Among her page’s most recent highlights is furniture designer Lisa Lombardi’s vegetable garden breakfast nook, shot in 1986. Like something straight out of a Surrealist painting, various hand decorated root vegetables, tomatoes and pea-pods form the back supports and legs of chairs and stools, surrounding a giant cauliflower-esque table. The curious beauty and eccentricity of Lombardi’s home is typical of the aesthetic championed by @__dreamspaces.


Elsewhere, Hearst Castle’s indoor pool, built to mimic an ancient Roman bath, as publishing tycoon William Randolph Hearst requested, is a veritable sea of blue and orange, thanks to shimmery glass mosaic tiles inspired by the Mausoleum of Galla Placidia in Ravenna, Italy, created by British muralist Camille Solon for the California home. The walls are all marble and the ceiling a faux evening sky with stars. Eight marble statues of Roman gods and goddesses, copies carved by Carlo Freter in Italy, adorn the pool’s banks.

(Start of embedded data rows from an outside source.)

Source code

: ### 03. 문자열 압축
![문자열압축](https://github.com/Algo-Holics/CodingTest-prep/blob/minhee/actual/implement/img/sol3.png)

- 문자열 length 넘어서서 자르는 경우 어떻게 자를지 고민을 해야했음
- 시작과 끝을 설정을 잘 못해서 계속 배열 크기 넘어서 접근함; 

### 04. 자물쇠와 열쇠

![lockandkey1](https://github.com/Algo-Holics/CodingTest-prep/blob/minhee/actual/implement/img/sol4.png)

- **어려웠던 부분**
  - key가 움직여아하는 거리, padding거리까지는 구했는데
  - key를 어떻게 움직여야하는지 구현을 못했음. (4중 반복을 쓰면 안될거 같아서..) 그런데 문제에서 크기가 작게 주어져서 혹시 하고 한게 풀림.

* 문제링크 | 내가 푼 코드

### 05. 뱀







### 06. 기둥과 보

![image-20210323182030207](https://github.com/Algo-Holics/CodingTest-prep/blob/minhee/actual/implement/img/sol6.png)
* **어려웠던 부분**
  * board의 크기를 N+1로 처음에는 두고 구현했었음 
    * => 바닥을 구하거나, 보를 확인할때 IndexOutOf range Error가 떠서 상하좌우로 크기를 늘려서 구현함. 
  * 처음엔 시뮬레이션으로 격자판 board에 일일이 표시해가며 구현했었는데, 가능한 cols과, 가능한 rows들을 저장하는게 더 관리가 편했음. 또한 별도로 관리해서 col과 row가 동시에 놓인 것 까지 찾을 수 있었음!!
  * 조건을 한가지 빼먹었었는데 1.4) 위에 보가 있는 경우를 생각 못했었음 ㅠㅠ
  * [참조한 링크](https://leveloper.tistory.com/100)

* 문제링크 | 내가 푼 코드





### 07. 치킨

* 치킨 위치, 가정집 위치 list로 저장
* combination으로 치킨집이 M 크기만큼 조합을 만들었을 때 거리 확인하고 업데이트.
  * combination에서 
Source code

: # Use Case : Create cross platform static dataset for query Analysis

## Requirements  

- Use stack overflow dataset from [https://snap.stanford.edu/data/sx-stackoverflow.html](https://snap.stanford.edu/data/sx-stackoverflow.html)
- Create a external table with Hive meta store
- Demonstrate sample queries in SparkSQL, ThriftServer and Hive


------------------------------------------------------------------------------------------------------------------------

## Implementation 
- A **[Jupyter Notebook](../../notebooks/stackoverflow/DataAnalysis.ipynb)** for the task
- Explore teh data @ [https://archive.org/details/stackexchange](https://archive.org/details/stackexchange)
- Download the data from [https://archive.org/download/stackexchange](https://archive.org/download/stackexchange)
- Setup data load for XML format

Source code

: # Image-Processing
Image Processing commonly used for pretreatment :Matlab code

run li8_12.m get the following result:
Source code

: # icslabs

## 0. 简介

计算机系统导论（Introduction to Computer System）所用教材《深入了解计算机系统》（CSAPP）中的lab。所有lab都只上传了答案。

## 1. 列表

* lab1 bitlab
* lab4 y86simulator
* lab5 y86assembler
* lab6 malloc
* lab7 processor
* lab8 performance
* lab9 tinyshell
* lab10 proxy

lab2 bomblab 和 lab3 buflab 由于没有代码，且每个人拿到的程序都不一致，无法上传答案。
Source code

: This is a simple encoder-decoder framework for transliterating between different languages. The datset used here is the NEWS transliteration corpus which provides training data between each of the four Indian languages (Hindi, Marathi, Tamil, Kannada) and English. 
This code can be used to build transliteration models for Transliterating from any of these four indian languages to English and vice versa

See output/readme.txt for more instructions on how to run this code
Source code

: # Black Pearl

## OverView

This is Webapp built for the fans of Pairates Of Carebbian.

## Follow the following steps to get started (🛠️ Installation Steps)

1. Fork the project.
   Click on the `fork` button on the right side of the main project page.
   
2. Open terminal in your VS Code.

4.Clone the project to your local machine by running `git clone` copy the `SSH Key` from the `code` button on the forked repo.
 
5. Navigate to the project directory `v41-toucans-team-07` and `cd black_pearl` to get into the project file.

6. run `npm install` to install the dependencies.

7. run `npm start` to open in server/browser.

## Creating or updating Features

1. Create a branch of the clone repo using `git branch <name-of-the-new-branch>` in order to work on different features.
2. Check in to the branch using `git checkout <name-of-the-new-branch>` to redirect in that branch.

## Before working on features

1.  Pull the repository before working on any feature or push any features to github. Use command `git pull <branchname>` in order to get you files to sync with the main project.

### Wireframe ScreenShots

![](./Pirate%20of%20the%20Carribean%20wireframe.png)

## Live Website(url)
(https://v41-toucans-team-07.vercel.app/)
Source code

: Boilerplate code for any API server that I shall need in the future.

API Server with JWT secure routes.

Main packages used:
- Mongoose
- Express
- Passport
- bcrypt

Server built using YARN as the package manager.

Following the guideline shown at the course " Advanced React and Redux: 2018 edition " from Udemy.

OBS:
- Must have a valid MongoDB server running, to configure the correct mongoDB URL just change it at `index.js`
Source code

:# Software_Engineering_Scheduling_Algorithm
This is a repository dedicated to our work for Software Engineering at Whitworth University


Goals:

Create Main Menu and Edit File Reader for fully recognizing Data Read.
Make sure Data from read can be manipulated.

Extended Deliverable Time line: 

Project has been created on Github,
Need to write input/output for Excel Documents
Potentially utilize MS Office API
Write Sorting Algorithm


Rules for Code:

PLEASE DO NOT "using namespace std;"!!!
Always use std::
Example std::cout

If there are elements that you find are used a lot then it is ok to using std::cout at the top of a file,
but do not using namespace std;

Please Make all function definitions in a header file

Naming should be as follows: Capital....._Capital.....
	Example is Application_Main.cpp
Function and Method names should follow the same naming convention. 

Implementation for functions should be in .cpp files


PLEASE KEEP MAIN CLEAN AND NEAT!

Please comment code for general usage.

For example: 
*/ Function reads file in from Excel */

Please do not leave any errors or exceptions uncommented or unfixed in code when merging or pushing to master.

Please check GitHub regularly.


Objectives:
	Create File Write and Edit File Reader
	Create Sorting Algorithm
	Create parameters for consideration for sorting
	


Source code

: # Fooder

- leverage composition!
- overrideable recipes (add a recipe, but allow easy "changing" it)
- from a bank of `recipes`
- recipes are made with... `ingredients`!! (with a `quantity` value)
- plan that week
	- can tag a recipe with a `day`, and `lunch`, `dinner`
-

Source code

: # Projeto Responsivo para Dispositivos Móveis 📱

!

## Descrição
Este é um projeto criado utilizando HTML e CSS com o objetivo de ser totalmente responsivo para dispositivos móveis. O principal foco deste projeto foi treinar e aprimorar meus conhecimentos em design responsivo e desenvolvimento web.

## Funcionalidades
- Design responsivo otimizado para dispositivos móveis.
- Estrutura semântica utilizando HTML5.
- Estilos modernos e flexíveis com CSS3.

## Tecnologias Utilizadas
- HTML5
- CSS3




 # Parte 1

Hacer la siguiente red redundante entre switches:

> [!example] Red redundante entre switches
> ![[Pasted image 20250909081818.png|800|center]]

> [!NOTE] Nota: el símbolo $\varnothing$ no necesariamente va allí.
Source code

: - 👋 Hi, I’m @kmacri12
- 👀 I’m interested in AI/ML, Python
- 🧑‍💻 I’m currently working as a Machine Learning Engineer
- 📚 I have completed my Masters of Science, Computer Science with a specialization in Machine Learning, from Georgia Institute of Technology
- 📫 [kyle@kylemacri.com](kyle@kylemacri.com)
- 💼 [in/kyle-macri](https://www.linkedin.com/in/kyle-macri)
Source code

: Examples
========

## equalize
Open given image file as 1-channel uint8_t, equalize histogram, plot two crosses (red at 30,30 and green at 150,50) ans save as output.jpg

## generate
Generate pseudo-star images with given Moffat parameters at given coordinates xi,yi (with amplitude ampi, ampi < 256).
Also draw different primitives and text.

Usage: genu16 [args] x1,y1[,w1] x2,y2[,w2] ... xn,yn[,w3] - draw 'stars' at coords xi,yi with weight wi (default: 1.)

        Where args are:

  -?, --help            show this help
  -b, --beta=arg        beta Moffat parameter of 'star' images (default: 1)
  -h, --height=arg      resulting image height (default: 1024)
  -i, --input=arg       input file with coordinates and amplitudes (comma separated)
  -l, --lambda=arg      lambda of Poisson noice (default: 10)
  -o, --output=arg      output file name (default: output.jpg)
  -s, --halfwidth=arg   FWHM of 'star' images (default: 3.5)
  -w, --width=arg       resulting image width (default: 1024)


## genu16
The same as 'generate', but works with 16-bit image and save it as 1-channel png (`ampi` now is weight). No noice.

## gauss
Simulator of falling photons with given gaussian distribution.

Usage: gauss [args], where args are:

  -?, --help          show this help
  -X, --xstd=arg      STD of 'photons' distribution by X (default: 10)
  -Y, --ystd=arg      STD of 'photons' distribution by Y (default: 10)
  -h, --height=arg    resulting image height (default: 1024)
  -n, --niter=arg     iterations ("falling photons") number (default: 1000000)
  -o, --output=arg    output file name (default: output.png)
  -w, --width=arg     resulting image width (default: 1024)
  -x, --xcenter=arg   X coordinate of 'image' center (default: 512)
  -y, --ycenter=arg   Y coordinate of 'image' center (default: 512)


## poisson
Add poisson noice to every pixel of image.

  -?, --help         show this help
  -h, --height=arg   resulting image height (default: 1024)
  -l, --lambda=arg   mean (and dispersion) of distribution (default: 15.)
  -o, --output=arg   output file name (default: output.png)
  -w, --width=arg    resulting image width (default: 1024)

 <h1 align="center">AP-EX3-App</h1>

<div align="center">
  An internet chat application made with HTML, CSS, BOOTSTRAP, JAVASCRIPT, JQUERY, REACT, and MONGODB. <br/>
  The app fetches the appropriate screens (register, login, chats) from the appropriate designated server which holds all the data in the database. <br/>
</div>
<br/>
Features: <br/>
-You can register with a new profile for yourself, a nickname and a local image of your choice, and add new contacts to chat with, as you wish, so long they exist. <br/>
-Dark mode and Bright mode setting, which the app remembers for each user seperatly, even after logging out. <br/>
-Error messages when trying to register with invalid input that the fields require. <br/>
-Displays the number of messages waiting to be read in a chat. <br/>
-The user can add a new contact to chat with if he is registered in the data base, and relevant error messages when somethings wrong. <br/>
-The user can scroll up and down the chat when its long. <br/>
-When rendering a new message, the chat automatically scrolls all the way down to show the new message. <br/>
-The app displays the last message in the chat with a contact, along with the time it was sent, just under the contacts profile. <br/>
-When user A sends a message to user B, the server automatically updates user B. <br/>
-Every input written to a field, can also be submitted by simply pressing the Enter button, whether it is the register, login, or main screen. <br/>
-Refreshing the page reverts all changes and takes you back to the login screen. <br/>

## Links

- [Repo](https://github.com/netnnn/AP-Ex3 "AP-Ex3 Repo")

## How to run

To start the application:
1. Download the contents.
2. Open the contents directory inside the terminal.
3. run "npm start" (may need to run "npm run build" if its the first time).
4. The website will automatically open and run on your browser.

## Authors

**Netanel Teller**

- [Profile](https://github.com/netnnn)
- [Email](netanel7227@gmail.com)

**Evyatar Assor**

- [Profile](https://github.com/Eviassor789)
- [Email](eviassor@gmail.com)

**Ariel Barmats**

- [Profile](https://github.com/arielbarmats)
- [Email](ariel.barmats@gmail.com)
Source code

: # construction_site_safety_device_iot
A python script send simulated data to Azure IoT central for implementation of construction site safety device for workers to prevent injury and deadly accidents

Another gem, Adolf Loos’, the Austrian and Czech architect and influential European theorist, bedroom, devised as a dreamy spectacle by Loos in 1903 for himself and his wife, Lina. The bed, draped with a white silk sheet, appears to float over an opulent white fur rug, and white linen curtains mask the walls. The only colour that is not white is the azure blue of the carpet.


Scroll further back and discover postmodern Austrian architect and designer Hans Hollein’s Austrian Travel Agency (Österreichische Verkehrbüro). This project was one of Hollein’s most extreme uses of ornament. The inclusion of a dome, fake Greek and Roman ruins, and a series of palm trees act as symbols of travel, quotidian sculptural elements that reference the use of the building, underneath a contrasting white, Secessionist vault. The set-up of everyday objects underneath an articulated Modernist structure exemplifies the ironies of architecture and life in postmodernity.